Mercy Sr. Marilyn Lacey is a teacher and author who has worked with refugee workers in camps and in domestic welcome and resettlement with Catholic Charities in San Jose, California. She founded and directs Mercy Beyond Borders, an international nonprofit working with women and girls in places of extreme poverty. 

At the age of 33, it dawned on me that down was the new up.

Though I committed my life to God years before, I had given shape to that commitment in the relative security of high school classrooms. I was a math teacher. I was in control. My life had its parameters, within which I was getting rave reviews. All was well.

Then, merely by happenstance (or so it seemed), I volunteered one day to help newly arriving refugees. It was like Alice's rabbit hole: confusing, upside-down, peopled with strangers. There, I found my best self — and tremendous joy — as I left all that was familiar and moved halfway around the world to work in a refugee camp.

It was a world of tumult, violence and displacement where no one was safe and everyone riven by loss. I was now at the bottom, down in places I had never imagined with people whose languages and customs I did not understand. Control was a thing of the past.

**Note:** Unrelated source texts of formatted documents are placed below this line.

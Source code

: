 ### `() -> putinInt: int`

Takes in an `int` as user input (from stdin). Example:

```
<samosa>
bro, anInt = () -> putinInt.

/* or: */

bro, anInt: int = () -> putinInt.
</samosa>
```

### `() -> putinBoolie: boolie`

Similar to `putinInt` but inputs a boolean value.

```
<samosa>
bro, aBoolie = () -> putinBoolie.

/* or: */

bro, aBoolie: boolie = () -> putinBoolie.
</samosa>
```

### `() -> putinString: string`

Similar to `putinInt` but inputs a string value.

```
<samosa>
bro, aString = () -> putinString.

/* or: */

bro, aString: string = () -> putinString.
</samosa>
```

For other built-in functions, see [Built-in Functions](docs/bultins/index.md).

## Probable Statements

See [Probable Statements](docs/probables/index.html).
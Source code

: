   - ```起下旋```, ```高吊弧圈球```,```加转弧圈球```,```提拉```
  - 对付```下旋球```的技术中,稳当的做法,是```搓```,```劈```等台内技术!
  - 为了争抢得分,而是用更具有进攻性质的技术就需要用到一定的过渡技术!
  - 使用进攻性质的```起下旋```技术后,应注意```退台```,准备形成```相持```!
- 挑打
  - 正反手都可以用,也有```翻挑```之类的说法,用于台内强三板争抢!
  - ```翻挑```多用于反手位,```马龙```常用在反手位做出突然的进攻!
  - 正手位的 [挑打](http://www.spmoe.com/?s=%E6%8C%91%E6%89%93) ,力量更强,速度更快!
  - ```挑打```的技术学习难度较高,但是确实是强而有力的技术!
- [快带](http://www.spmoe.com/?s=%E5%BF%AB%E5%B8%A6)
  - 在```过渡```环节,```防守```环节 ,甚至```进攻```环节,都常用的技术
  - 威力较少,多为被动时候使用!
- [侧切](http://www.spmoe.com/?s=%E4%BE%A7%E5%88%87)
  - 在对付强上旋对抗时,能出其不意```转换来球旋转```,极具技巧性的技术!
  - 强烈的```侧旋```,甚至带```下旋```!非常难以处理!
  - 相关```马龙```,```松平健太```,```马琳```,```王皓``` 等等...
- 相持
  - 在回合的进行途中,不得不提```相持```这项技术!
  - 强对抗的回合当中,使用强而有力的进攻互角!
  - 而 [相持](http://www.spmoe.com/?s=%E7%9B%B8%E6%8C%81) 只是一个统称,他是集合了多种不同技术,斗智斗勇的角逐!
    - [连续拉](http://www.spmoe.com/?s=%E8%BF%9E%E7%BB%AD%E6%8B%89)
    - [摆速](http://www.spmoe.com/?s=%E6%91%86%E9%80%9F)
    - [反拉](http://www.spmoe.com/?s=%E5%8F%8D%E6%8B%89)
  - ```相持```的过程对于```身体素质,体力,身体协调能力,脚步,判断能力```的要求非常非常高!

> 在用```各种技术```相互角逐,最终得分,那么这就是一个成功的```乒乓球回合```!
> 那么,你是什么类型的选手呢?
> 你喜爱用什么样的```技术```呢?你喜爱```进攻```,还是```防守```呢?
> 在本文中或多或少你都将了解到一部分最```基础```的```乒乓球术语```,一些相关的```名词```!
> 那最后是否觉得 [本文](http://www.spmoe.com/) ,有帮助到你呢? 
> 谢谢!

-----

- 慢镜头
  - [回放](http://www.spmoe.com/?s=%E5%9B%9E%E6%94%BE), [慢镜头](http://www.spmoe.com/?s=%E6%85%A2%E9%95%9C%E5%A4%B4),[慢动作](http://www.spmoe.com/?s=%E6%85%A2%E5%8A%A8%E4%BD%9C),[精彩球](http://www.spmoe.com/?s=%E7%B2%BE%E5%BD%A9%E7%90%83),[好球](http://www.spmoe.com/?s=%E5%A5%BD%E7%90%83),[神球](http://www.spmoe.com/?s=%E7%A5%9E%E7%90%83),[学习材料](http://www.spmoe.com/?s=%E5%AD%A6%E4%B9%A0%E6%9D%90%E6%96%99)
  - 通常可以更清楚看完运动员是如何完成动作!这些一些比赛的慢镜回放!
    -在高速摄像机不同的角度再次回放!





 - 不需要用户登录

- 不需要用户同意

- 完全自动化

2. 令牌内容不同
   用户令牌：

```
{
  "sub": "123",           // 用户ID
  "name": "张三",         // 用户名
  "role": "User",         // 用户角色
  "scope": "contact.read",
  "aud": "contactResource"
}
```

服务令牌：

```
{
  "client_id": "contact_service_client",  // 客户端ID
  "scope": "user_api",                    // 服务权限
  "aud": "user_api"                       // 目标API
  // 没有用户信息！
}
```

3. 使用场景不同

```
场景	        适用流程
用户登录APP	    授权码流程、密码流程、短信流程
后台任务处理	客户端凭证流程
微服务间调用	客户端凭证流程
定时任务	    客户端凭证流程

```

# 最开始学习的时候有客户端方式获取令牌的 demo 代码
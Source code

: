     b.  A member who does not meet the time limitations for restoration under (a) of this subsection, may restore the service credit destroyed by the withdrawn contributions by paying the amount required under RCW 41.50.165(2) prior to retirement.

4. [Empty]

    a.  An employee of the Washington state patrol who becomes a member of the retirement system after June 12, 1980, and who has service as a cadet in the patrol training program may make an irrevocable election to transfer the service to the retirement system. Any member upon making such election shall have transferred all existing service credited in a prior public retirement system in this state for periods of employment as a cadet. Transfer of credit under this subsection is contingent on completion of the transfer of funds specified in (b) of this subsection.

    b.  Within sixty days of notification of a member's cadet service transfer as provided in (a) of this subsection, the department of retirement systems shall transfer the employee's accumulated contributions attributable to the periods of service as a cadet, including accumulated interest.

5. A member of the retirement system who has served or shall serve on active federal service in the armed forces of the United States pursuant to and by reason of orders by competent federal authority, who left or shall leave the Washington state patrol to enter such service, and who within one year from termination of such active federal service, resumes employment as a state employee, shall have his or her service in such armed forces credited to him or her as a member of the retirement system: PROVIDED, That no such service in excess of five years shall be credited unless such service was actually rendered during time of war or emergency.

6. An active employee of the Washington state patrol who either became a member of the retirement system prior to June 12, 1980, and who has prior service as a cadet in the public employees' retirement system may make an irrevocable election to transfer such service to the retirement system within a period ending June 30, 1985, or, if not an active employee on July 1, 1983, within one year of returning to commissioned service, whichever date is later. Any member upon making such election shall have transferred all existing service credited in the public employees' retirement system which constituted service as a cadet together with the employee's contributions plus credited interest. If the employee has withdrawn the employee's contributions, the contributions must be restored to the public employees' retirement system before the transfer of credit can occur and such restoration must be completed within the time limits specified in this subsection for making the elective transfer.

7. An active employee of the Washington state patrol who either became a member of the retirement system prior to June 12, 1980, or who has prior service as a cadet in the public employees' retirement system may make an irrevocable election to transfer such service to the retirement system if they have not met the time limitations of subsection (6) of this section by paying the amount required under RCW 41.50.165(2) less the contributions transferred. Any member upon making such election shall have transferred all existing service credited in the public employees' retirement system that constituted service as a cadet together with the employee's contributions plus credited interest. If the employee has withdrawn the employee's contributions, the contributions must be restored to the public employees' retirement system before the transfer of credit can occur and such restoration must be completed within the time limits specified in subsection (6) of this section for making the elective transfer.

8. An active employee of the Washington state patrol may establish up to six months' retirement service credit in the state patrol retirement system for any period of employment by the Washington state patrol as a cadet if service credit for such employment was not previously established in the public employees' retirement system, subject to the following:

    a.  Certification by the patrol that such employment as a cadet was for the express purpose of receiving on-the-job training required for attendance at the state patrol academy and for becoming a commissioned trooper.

My friends scratched their heads. Why was Marilyn, a bookworm who loved equations and answers, hated camping, feared spiders and was a picky eater — why, oh, why was Marilyn headed off to war zones?

Hard to explain, but I was discovering that the secret to joy is not perfection or acclaim or upward mobility, but compassion and hiddenness and downward mobility. It lies in being with the least of our brethren. Yes, down was my new up.

I found my stride as both a woman and a leader. Ironic, really, that disappearing into distant parts of the world to be with populations the world mostly ignores could catapult me into becoming a spokesperson and advocate for refugees. I welcomed and resettled refugees in the United States, worked with children from the Vietnam War, the Lost Boys of Sudan, and thousands of survivors from countless other violent conflicts spanning the globe.

Ultimately, I founded Mercy Beyond Borders to focus on distressed women and girls. But that's another story.

I've worked with refugees for nearly 40 years. People sometimes ask me if that has been depressing. Far from it! The refugees have been my best teachers. Here's what I've learned: None of my achievements or awards matter. We need to cross borders. We are all connected. We are all beloved of God. Unshakeable joy emerges at the edges of one's comfort zone. Down is the new up.

When we are drawn into that deep truth, all things are possible.

We're delighted to bring you this excerpt from the monthly feature "The Life", courtesy of our friends at Global Sisters Report. This month, "The Life" asked the panelists to describe a key lesson they have learned from work or life as a sister. Read the full article here.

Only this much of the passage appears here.